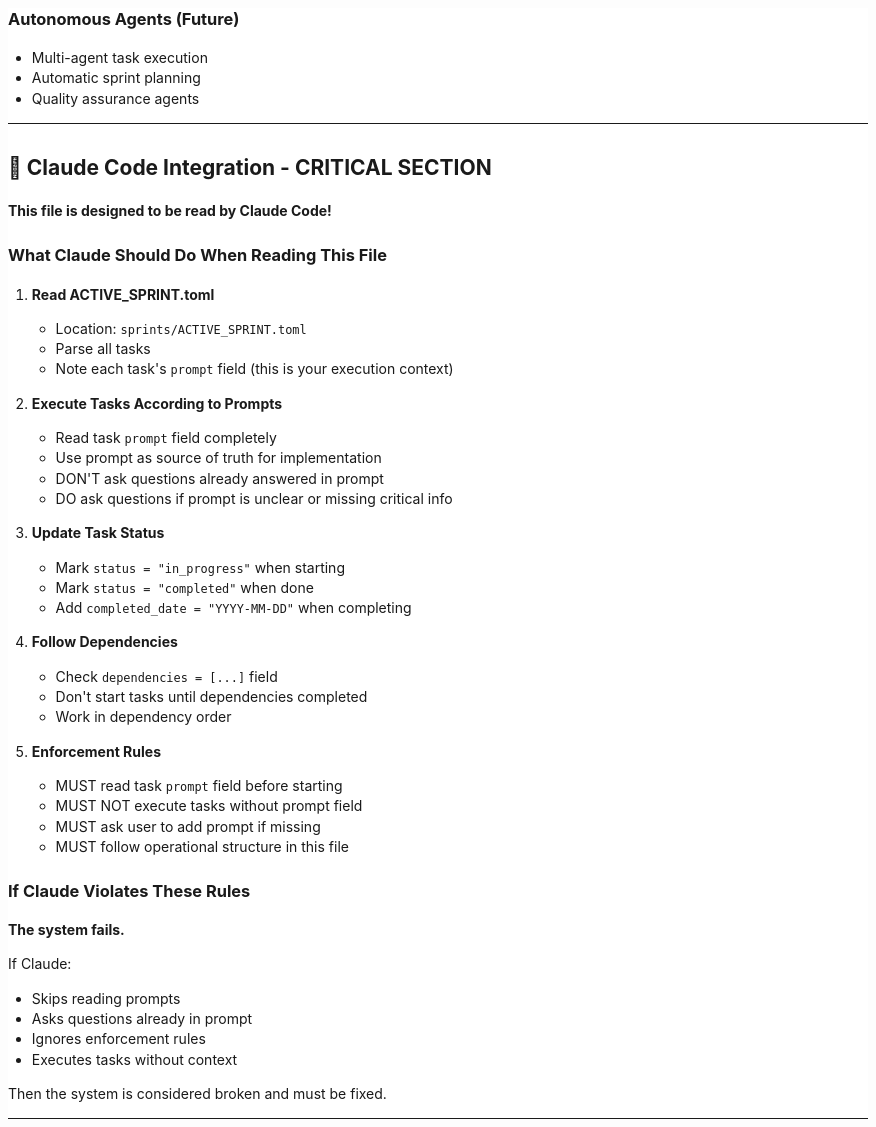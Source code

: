 ### Autonomous Agents (Future)
- Multi-agent task execution
- Automatic sprint planning
- Quality assurance agents

---

## 🤖 Claude Code Integration - CRITICAL SECTION

**This file is designed to be read by Claude Code!**

### What Claude Should Do When Reading This File

1. **Read ACTIVE_SPRINT.toml**
   - Location: `sprints/ACTIVE_SPRINT.toml`
   - Parse all tasks
   - Note each task's `prompt` field (this is your execution context)

2. **Execute Tasks According to Prompts**
   - Read task `prompt` field completely
   - Use prompt as source of truth for implementation
   - DON'T ask questions already answered in prompt
   - DO ask questions if prompt is unclear or missing critical info

3. **Update Task Status**
   - Mark `status = "in_progress"` when starting
   - Mark `status = "completed"` when done
   - Add `completed_date = "YYYY-MM-DD"` when completing

4. **Follow Dependencies**
   - Check `dependencies = [...]` field
   - Don't start tasks until dependencies completed
   - Work in dependency order

5. **Enforcement Rules**
   - MUST read task `prompt` field before starting
   - MUST NOT execute tasks without prompt field
   - MUST ask user to add prompt if missing
   - MUST follow operational structure in this file

### If Claude Violates These Rules

**The system fails.**

If Claude:
- Skips reading prompts
- Asks questions already in prompt
- Ignores enforcement rules
- Executes tasks without context

Then the system is considered broken and must be fixed.

---
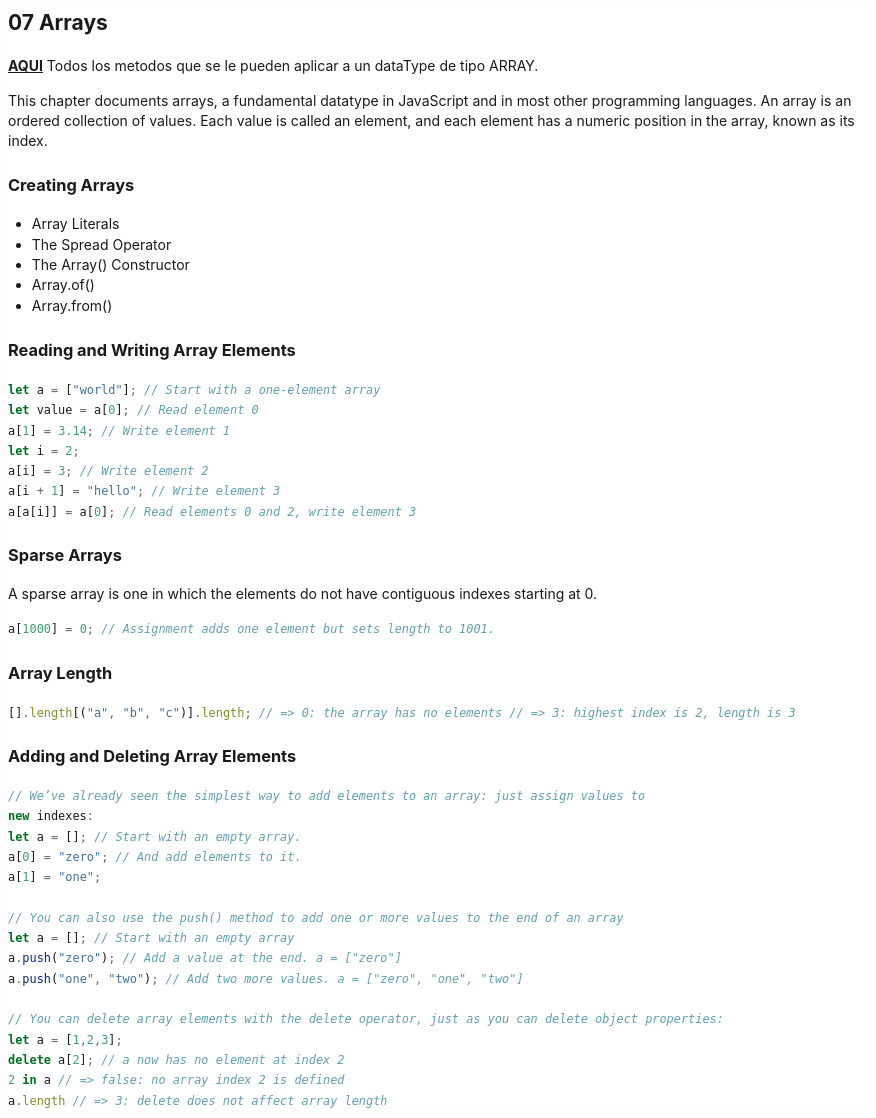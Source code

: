 ## 07 Arrays

[**AQUI**](https://www.w3schools.com/jsref/jsref_obj_array.asp) Todos los metodos que se le pueden aplicar a un dataType de tipo ARRAY.

This chapter documents arrays, a fundamental datatype in JavaScript and in most other programming languages. An array is an ordered collection of values. Each value is called an element, and each element has a numeric position in the array, known as its index.

### Creating Arrays

- Array Literals
- The Spread Operator
- The Array() Constructor
- Array.of()
- Array.from()

### Reading and Writing Array Elements

```javascript
let a = ["world"]; // Start with a one-element array
let value = a[0]; // Read element 0
a[1] = 3.14; // Write element 1
let i = 2;
a[i] = 3; // Write element 2
a[i + 1] = "hello"; // Write element 3
a[a[i]] = a[0]; // Read elements 0 and 2, write element 3
```

### Sparse Arrays

A sparse array is one in which the elements do not have contiguous indexes starting at 0.

```javascript
a[1000] = 0; // Assignment adds one element but sets length to 1001.
```

### Array Length

```javascript
[].length[("a", "b", "c")].length; // => 0: the array has no elements // => 3: highest index is 2, length is 3
```

### Adding and Deleting Array Elements

```javascript
// We’ve already seen the simplest way to add elements to an array: just assign values to
new indexes:
let a = []; // Start with an empty array.
a[0] = "zero"; // And add elements to it.
a[1] = "one";

// You can also use the push() method to add one or more values to the end of an array
let a = []; // Start with an empty array
a.push("zero"); // Add a value at the end. a = ["zero"]
a.push("one", "two"); // Add two more values. a = ["zero", "one", "two"]

// You can delete array elements with the delete operator, just as you can delete object properties:
let a = [1,2,3];
delete a[2]; // a now has no element at index 2
2 in a // => false: no array index 2 is defined
a.length // => 3: delete does not affect array length

```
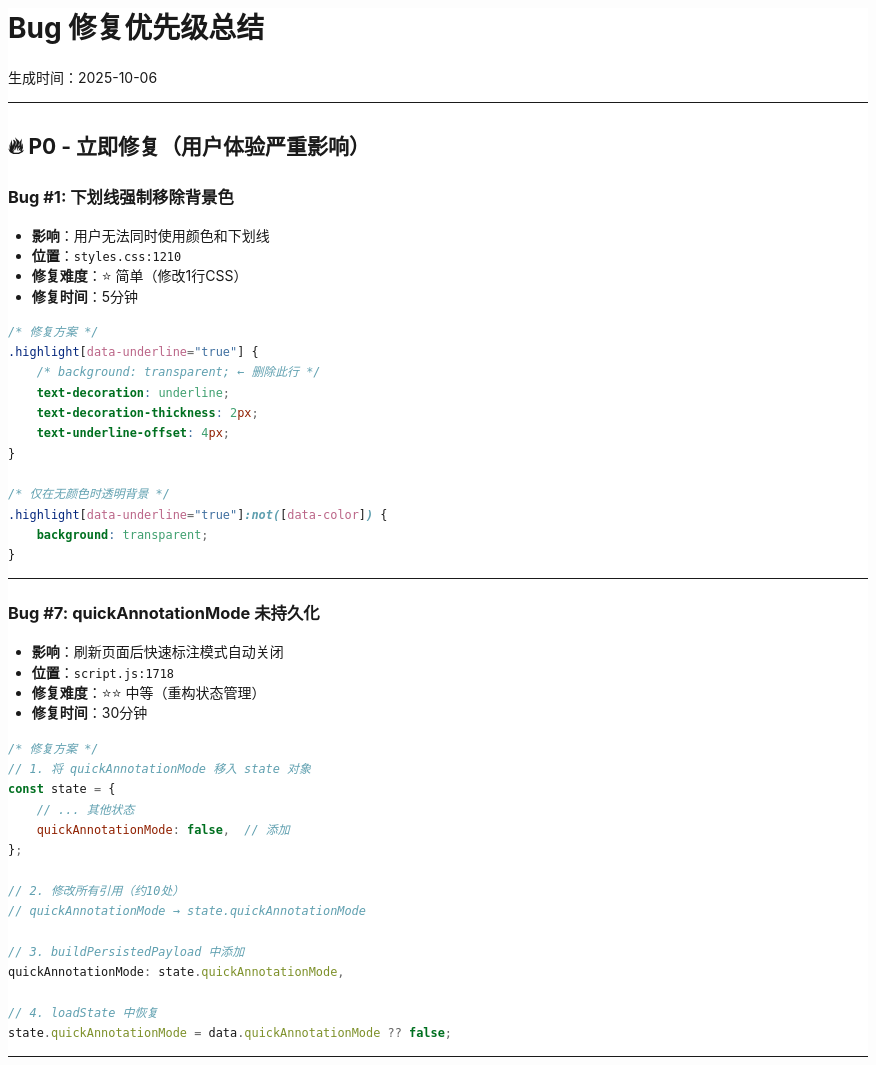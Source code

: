 # Bug 修复优先级总结

生成时间：2025-10-06

---

## 🔥 P0 - 立即修复（用户体验严重影响）

### Bug #1: 下划线强制移除背景色
- **影响**：用户无法同时使用颜色和下划线
- **位置**：`styles.css:1210`
- **修复难度**：⭐️ 简单（修改1行CSS）
- **修复时间**：5分钟

```css
/* 修复方案 */
.highlight[data-underline="true"] {
    /* background: transparent; ← 删除此行 */
    text-decoration: underline;
    text-decoration-thickness: 2px;
    text-underline-offset: 4px;
}

/* 仅在无颜色时透明背景 */
.highlight[data-underline="true"]:not([data-color]) {
    background: transparent;
}
```

---

### Bug #7: quickAnnotationMode 未持久化
- **影响**：刷新页面后快速标注模式自动关闭
- **位置**：`script.js:1718`
- **修复难度**：⭐️⭐️ 中等（重构状态管理）
- **修复时间**：30分钟

```javascript
/* 修复方案 */
// 1. 将 quickAnnotationMode 移入 state 对象
const state = {
    // ... 其他状态
    quickAnnotationMode: false,  // 添加
};

// 2. 修改所有引用（约10处）
// quickAnnotationMode → state.quickAnnotationMode

// 3. buildPersistedPayload 中添加
quickAnnotationMode: state.quickAnnotationMode,

// 4. loadState 中恢复
state.quickAnnotationMode = data.quickAnnotationMode ?? false;
```

---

WHAT TO DO: In the entries above, find the line holding "- Note each" and the line holding "4. **Follow Dependencies**", then retype exactly those two lines and every line between them, and nothing else.

RESPONSE:
   - Note each task's `prompt` field (this is your execution context)

2. **Execute Tasks According to Prompts**
   - Read task `prompt` field completely
   - Use prompt as source of truth for implementation
   - DON'T ask questions already answered in prompt
   - DO ask questions if prompt is unclear or missing critical info

3. **Update Task Status**
   - Mark `status = "in_progress"` when starting
   - Mark `status = "completed"` when done
   - Add `completed_date = "YYYY-MM-DD"` when completing

4. **Follow Dependencies**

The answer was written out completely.